Brief

Von Friedrich Ludwig Wilhelm von Luck (18. November 1819)

L.s Zeilen sollten als Nachfeier des 28. Augusts verstanden werden. Er bringt seine Bewunderung für G.s "West-östlichen Divan" zum Ausdruck und wünscht G. ein langes Leben; dabei erwähnt: der Vers "Unser Leben währet siebenzig Jahr [...]" aus den Psalmen König Davids im AT und C. F. HufelandsWerk "Die Kunst das menschliche Leben zu verlängern". F. und K. de la Motte-Fouqué, die Frau ist meine Cusine und Tochter meines Schwagers (A. von Briest), ließen danken für G.s allgemeine Danksagung in Versen ("Die Feier des achtundzwanzigsten Augusts dankbar zu erwiedern", WA I 4, 42).
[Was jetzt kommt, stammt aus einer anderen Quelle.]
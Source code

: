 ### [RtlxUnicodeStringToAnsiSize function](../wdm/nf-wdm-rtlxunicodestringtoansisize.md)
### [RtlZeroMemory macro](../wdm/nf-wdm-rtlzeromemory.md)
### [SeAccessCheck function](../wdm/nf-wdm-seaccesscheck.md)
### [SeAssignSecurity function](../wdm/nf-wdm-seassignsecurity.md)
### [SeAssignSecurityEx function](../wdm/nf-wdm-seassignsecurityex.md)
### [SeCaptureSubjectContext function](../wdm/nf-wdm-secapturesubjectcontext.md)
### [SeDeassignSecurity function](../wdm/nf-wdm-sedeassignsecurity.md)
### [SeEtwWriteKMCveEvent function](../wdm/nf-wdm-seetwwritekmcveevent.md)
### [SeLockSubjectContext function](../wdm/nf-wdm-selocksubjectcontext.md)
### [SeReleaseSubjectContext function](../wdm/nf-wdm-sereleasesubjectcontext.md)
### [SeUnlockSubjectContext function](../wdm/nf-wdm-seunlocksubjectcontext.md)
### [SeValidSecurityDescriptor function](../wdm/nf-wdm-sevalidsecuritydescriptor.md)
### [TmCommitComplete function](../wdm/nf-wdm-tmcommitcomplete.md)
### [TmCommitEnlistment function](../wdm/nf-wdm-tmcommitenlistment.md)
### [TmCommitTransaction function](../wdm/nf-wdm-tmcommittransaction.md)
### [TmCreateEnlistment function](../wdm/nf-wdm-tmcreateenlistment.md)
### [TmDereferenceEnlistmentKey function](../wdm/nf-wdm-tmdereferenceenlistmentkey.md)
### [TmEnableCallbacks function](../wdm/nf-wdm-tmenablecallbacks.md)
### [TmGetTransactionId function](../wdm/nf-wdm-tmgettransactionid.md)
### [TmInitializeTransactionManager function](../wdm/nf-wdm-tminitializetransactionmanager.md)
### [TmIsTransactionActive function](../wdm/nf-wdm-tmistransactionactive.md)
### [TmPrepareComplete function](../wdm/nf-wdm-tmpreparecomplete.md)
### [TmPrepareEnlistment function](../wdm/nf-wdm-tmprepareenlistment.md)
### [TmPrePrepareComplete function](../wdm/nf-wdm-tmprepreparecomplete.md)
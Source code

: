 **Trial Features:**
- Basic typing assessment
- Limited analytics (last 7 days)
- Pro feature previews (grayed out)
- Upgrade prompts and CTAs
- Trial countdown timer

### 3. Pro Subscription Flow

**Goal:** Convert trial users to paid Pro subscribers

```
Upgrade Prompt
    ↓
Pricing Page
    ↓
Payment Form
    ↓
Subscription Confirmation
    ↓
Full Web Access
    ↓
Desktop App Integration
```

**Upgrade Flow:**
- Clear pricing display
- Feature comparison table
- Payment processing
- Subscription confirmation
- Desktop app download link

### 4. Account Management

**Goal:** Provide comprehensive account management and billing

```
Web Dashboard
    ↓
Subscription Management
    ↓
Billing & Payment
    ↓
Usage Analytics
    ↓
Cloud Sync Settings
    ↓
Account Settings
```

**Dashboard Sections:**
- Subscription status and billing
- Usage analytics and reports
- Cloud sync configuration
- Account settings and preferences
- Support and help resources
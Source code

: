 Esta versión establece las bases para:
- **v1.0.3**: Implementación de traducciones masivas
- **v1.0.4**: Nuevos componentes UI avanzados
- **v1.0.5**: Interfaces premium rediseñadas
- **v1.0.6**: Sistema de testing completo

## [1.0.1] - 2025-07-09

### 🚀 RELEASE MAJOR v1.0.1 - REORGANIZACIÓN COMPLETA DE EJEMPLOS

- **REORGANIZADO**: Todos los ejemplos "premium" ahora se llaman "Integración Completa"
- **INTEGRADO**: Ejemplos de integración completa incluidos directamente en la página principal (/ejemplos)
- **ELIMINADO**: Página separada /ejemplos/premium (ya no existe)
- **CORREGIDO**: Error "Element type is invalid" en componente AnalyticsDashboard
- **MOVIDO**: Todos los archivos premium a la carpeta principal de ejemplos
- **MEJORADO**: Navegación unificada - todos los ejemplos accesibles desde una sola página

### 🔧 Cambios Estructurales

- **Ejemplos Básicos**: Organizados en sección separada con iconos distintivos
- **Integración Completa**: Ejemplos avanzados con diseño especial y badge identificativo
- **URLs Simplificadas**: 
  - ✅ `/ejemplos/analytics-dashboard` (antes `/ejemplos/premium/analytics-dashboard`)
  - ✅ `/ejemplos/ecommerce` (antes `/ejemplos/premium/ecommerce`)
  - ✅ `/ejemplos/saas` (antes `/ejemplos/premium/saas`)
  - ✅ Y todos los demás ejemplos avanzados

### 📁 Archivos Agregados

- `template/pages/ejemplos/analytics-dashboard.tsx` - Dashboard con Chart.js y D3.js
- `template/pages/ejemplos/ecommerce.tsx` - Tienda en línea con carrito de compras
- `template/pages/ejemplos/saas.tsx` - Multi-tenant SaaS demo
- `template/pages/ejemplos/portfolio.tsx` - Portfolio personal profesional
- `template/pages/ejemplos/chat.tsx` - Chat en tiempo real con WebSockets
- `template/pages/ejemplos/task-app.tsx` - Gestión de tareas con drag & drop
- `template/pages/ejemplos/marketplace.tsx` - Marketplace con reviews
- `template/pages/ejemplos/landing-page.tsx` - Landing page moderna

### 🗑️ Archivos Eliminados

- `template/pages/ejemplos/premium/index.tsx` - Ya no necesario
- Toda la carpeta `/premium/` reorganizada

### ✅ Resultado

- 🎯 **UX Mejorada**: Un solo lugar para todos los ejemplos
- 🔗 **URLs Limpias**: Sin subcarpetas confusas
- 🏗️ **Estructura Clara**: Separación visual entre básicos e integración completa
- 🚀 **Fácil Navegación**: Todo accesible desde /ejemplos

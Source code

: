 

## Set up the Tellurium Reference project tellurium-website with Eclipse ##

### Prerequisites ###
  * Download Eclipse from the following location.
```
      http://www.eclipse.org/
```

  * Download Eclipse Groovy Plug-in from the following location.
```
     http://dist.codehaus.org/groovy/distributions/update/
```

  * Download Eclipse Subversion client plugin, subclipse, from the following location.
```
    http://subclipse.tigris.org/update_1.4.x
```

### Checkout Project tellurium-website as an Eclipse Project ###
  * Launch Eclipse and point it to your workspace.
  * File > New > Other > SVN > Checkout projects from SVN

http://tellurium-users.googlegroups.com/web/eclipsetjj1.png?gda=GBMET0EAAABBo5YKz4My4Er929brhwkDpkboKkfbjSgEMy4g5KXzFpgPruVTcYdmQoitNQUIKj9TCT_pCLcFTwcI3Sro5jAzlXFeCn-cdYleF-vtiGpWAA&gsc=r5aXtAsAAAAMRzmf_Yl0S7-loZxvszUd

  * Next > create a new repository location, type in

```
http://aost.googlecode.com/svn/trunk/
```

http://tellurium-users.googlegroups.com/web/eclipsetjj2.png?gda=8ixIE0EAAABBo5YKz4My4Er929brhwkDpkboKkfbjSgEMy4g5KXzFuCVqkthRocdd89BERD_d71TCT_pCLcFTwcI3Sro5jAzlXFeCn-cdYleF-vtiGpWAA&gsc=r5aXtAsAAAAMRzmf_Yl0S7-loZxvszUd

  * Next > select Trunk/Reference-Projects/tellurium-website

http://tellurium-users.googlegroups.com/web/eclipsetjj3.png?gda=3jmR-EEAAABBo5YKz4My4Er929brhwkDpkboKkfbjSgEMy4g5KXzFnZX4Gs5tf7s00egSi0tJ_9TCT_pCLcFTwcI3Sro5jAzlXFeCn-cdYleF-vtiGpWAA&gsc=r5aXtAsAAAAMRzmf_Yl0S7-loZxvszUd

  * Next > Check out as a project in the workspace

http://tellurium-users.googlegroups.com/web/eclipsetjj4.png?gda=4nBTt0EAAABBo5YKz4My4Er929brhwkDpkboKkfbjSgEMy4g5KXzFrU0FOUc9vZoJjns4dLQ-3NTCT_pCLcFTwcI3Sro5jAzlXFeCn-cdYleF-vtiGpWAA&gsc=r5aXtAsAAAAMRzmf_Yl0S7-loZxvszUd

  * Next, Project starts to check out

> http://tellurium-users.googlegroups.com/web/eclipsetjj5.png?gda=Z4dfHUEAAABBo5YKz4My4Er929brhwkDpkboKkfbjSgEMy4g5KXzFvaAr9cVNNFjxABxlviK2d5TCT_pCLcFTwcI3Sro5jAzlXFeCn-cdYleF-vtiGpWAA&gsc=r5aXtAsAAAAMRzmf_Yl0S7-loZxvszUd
F. Förster habe dieses Gedicht als ein allein an ihn gerichtetes zusammen mit seinem Gedicht zum 28. August ("Goethes Geburtstag"; vgl. RA 8, Nr. 1006) in den "Berlinischen Nachrichten" (1819, Nr. 105) mit dem Hinweis abdrucken lassen, es im Auftrage G.s zu veröffentlichen. Näheres über Förster und M. L. De Wette, deren Handeln L. verurteilt; dabei erwähnt: Försters gegen die preußische Regierung gerichtete Aufsätze in der "Nemesis" (u. a. in Bd. 9, 1817 "Über die geschichtliche Entwicklung der Verfassung Preußens"), seine Fürsprache für F. L. Jahn in öffentlichen Blättern sowie ein Brief De Wettes an K. Sands Mutter (Wilhelmine), worin er Kotzebues Ermordung gebilligt und geprießen. - Erinnerung an L.s letzten Brief an G. um die Ostermesszeit 1818 (richtig: 1817; vgl. RA 7, Nr. 888). Seitdem habe er zweimal in Aachen geweilt. Ankündigung seines Besuchs in Weimar für Ende des Monats (vgl. G.s Tagebuchnotiz vom 2. Dezember).